Chapter 4 Simple Linear Regression

library(rio); library(psych); library(Hmisc); library(ggplot2); library(QuantPsyc)

Regression is one of the most flexible, most powerful, and most frequently used methods for modeling data, both in standard data analysis, and in advanced data science. Make sure you know how to do it. Use it as a baseline for comparing your models.

The simplest functional relationship between two variables X and Y can be expressed by the linear model (population): ${{Y}_{i}}=\alpha +\beta {{X}_{i}}+{{\varepsilon }_{i}}$, where

${{Y}_{i}}$= the score for person i on the dependent variable Y;

$\alpha$ = the Y-intercept and is equal to the Y value when the value of X = 0 (where the line intersects the Y-axis);

$\beta$ = the slope of the line and indicates the change in Y as the X value increases (or decreases) by 1 point (the steepness of the line) (Also called a regression coefficient);

${{X}_{i}}$ = the value of the independent variable X for person i;

${{\varepsilon }_{i}}$ = random error for person i.

For a sample: $Y=a+bX+e$, where

a is an estimate of $\alpha$; b is an estimate of $\beta$; and e is an estimate of ${{\varepsilon }_{i}}$.

Y cannot be perfectly predicted from X. Other sources of variability will not be measured (represented by e).

Because e is unobservable or is unable to be measured, we rewrite the equation to indicate that we are unable to measure all sources of error: $\hat Y = a + bX$, where ${\hat Y}$ is the predicted Y value determined from a knowledge of X values.

Prediction Error (called Residuals) is represented as the difference between observed Y values and the predicted Y values: $e = Y - \hat Y$

Ultimately, we want to find a solution for a and b that will minimize error as much as possible so that we can explain as much of Y as possible. Anything unexplained by X is leftover error (again, represented by e).

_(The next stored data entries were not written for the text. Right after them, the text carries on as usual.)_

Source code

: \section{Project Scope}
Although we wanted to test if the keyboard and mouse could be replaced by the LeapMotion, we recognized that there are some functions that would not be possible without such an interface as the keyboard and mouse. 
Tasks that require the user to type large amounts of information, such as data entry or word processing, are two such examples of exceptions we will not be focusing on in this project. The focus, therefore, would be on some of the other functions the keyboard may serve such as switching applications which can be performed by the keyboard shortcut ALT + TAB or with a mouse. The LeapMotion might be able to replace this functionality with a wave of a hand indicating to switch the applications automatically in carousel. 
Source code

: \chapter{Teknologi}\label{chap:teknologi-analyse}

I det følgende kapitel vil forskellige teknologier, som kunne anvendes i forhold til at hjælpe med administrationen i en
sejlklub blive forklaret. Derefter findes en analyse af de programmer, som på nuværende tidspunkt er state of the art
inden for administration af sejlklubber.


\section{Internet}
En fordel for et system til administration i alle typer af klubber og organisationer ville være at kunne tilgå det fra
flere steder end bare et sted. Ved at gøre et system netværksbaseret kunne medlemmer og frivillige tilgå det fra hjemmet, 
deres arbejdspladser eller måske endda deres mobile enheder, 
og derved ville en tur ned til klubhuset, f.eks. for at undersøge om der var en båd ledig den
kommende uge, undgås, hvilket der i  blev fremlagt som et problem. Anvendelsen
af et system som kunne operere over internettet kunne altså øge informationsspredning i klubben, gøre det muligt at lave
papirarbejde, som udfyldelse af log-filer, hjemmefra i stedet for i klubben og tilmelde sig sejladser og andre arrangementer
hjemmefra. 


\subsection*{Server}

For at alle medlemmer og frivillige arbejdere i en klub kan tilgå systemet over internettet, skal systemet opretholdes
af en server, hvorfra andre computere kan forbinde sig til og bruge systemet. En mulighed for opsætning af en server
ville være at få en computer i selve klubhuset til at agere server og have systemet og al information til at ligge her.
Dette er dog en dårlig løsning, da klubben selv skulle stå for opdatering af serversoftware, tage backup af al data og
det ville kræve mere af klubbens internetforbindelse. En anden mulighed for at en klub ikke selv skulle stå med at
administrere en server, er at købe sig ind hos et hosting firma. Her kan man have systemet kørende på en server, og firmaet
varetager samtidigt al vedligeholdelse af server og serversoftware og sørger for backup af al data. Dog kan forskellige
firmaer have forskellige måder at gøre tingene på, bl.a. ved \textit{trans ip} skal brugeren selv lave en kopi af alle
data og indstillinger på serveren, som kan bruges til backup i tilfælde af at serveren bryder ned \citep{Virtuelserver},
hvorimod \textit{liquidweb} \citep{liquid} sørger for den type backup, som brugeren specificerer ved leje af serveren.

Ordinary Least Squares Regression minimizes the sum of squared residuals ( $SS_{res}$ ): $\sum{{{(Y-{\hat Y})}^{2}}=\sum{{{e}^{2}}}}$

The linear regression equation, ${\hat Y}=a+bX$, will produce a line that will fit the data most accurately in the sense that it will minimize the residual sum of squares ( $SS_{res}$ ) (Ordinary Least Squares).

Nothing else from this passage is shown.